Literature DB >> 9892033

Terfenadine and fexofenadine reduce in vitro ICAM-1 expression on human continuous cell lines.

F Paolieri1, M Battifora, A M Riccio, C Bertolini, M Cutolo, M Bloom, G Ciprandi, G W Canonica, M Bagnasco.   

Abstract

BACKGROUND: Epithelial cells and fibroblasts play an important role in allergic inflammation. Modulation of surface expression of adhesion molecules on epithelial cells by antiallergic drugs has been shown by both in vivo and in vitro studies.
OBJECTIVE: The aim of the study was to evaluate the effect exerted by terfenadine and fexofenadine on adhesion molecules expression (CD54/ICAM-1 and CD29) of a human continuously cultured conjunctival epithelial cell line (WK) and a fibroblast cell line (HEL).
METHODS: By means of flow cytometry analysis, we evaluated ICAM-1 and CD29 expression by WK and HEL epithelial cells in basal condition (at baseline) or after IFN gamma or TNF alpha stimulation in the presence or in the absence of terfenadine and fexofenadine. We also performed immunoenzymatic assays in order to evaluate soluble ICAM-1 released by WK cells and procollagen type I and III and IL6 released by HEL cells.
RESULTS: Terfenadine and fexofenadine significantly reduced ICAM-1 basal expression on WK cells at the concentration of 1 microg/mL and 50 microg/mL, respectively. In addition, both terfenadine and fexofenadine were able to decrease soluble ICAM-1 levels in IFN gamma-stimulated WK cells. On HEL fibroblasts, fexofenadine only was able to inhibit ICAM-1 upregulation induced by IFN gamma.

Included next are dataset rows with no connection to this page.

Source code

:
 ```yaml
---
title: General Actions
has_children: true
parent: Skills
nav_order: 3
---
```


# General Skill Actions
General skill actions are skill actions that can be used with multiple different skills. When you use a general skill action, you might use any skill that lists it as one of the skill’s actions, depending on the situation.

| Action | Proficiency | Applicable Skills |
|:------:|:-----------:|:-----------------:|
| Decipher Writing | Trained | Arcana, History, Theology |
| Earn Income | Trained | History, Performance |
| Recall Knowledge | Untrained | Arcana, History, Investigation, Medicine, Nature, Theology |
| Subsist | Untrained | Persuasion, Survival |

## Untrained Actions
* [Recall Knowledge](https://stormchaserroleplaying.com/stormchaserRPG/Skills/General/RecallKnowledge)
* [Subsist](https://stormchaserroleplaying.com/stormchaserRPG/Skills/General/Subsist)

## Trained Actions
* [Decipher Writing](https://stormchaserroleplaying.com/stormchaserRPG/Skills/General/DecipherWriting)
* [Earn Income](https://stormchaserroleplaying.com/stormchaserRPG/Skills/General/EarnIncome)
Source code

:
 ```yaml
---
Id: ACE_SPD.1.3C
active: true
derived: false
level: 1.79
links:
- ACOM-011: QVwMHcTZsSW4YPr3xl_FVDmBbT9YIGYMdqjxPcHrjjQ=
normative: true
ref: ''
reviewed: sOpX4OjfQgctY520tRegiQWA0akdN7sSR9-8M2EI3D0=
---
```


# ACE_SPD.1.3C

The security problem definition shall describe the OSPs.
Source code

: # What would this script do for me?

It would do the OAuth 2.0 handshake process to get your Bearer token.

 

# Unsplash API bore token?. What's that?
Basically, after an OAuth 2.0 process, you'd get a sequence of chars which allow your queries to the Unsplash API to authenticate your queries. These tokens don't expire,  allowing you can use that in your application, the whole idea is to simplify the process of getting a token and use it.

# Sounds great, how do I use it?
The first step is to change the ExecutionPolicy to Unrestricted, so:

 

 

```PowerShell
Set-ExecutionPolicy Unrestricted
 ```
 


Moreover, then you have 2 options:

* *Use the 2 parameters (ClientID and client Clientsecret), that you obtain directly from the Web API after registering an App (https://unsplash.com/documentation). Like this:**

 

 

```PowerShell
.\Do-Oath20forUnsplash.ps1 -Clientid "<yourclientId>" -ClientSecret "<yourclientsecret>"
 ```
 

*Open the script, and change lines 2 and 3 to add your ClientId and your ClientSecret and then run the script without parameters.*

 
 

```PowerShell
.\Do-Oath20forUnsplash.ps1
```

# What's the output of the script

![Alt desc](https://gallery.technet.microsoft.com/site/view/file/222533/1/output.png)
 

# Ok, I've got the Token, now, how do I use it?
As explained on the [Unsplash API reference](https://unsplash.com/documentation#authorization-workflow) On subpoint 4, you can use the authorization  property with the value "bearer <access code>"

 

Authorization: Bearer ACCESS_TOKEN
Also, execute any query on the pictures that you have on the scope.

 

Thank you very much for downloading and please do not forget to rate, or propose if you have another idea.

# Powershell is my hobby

Concerning the release of fibroblast products, we observed a dose-dependent decrease of spontaneous IL6 release only in the presence of fexofenadine.
CONCLUSION: This study shows that terfenadine and fexofenadine exert a biologic effect directly on epithelial cells and fibroblasts reducing ICAM-1 expression and partially reducing soluble ICAM-1 release.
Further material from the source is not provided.